EXERCISE DIRECTIONS ▸
What lines of the data below include the word "滴血的血肉"? Report them by copying each.

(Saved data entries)
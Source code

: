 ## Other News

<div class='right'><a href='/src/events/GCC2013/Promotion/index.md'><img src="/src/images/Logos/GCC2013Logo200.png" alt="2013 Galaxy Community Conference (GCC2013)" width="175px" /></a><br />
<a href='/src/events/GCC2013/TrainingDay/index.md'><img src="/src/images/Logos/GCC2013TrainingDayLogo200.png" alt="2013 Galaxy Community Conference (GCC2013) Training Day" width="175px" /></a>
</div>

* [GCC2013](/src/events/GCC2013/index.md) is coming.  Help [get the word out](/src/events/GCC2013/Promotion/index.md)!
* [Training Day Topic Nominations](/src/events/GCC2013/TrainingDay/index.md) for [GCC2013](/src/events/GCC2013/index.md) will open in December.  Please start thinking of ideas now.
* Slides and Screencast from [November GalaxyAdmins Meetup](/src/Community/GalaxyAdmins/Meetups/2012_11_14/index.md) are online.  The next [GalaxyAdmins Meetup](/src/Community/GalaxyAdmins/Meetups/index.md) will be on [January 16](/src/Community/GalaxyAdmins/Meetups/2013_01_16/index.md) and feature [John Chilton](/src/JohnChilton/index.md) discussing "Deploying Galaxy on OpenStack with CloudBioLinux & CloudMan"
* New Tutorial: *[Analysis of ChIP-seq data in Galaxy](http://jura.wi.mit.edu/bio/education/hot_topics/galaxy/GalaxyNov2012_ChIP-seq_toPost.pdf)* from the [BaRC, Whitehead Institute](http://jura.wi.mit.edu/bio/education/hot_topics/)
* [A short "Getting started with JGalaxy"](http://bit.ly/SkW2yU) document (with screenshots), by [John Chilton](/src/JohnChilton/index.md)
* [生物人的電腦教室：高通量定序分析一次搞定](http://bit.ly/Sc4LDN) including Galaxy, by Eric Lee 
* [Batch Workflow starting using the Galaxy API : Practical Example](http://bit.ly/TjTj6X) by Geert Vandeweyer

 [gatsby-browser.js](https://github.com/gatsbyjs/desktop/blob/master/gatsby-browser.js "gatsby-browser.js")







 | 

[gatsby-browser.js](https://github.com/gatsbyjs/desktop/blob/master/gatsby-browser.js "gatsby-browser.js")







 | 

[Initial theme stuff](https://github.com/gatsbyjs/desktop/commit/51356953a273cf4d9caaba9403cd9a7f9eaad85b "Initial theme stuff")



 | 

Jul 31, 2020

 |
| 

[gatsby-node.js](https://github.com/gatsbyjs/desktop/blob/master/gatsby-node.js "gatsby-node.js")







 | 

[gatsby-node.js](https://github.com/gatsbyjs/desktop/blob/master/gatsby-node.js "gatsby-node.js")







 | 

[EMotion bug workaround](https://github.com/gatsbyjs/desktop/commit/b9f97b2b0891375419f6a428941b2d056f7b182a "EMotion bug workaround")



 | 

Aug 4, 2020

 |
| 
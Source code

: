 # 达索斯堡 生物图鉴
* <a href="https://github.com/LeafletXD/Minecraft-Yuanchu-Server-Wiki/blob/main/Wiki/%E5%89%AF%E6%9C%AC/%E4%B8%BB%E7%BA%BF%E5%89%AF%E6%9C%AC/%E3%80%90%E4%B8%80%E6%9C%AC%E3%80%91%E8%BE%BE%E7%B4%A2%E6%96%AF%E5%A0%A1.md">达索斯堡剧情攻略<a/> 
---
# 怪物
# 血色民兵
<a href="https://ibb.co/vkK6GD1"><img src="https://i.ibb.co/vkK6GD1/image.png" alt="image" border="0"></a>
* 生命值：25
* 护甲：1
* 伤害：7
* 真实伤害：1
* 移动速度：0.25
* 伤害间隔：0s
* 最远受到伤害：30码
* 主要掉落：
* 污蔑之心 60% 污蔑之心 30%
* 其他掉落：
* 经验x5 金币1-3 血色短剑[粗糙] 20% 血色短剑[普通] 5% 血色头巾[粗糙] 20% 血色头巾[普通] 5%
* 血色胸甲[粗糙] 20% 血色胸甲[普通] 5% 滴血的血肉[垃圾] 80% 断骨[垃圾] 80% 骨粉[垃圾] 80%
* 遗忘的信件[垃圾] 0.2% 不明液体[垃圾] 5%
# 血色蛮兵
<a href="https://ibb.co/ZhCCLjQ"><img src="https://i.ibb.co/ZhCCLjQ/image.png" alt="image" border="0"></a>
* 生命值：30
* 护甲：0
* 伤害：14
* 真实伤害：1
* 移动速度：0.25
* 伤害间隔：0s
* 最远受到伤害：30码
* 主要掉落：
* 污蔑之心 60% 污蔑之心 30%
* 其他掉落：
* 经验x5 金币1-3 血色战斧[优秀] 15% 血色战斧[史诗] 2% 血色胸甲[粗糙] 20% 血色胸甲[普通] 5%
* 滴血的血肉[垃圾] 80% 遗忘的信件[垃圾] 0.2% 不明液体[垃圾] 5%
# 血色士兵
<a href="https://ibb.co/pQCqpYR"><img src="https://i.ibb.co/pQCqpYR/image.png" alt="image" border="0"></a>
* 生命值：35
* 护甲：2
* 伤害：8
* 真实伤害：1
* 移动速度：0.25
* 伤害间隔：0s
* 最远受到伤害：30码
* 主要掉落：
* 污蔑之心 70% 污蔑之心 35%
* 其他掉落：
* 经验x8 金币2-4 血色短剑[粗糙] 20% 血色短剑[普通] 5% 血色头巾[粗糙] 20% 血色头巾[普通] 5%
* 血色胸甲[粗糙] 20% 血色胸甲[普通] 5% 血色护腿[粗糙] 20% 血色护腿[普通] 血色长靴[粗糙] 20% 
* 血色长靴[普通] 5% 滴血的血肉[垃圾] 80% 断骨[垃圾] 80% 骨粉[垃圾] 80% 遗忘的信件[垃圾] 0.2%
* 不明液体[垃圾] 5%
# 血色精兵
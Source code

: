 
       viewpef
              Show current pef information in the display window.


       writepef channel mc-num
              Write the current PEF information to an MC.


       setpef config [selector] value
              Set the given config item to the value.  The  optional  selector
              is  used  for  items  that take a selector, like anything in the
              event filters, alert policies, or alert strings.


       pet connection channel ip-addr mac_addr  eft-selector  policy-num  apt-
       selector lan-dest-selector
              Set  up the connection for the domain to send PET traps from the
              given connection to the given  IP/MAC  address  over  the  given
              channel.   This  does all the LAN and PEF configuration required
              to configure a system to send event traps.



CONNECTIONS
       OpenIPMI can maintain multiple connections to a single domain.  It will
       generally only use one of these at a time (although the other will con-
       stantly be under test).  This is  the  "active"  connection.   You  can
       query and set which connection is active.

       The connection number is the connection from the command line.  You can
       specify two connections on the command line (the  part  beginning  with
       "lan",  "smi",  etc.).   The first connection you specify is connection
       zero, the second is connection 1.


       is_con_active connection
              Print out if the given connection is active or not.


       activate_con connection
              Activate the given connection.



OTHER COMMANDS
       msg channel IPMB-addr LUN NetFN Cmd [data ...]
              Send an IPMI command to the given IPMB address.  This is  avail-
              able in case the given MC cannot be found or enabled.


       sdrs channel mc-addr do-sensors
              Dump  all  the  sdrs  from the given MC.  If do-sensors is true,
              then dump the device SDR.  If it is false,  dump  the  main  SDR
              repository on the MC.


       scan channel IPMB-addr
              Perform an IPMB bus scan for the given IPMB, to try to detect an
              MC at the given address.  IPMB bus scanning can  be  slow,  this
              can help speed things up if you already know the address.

REPLY TO THE EXERCISE ▸
* 血色胸甲[粗糙] 20% 血色胸甲[普通] 5% 滴血的血肉[垃圾] 80% 断骨[垃圾] 80% 骨粉[垃圾] 80%
* 滴血的血肉[垃圾] 80% 遗忘的信件[垃圾] 0.2% 不明液体[垃圾] 5%
* 血色长靴[普通] 5% 滴血的血肉[垃圾] 80% 断骨[垃圾] 80% 骨粉[垃圾] 80% 遗忘的信件[垃圾] 0.2%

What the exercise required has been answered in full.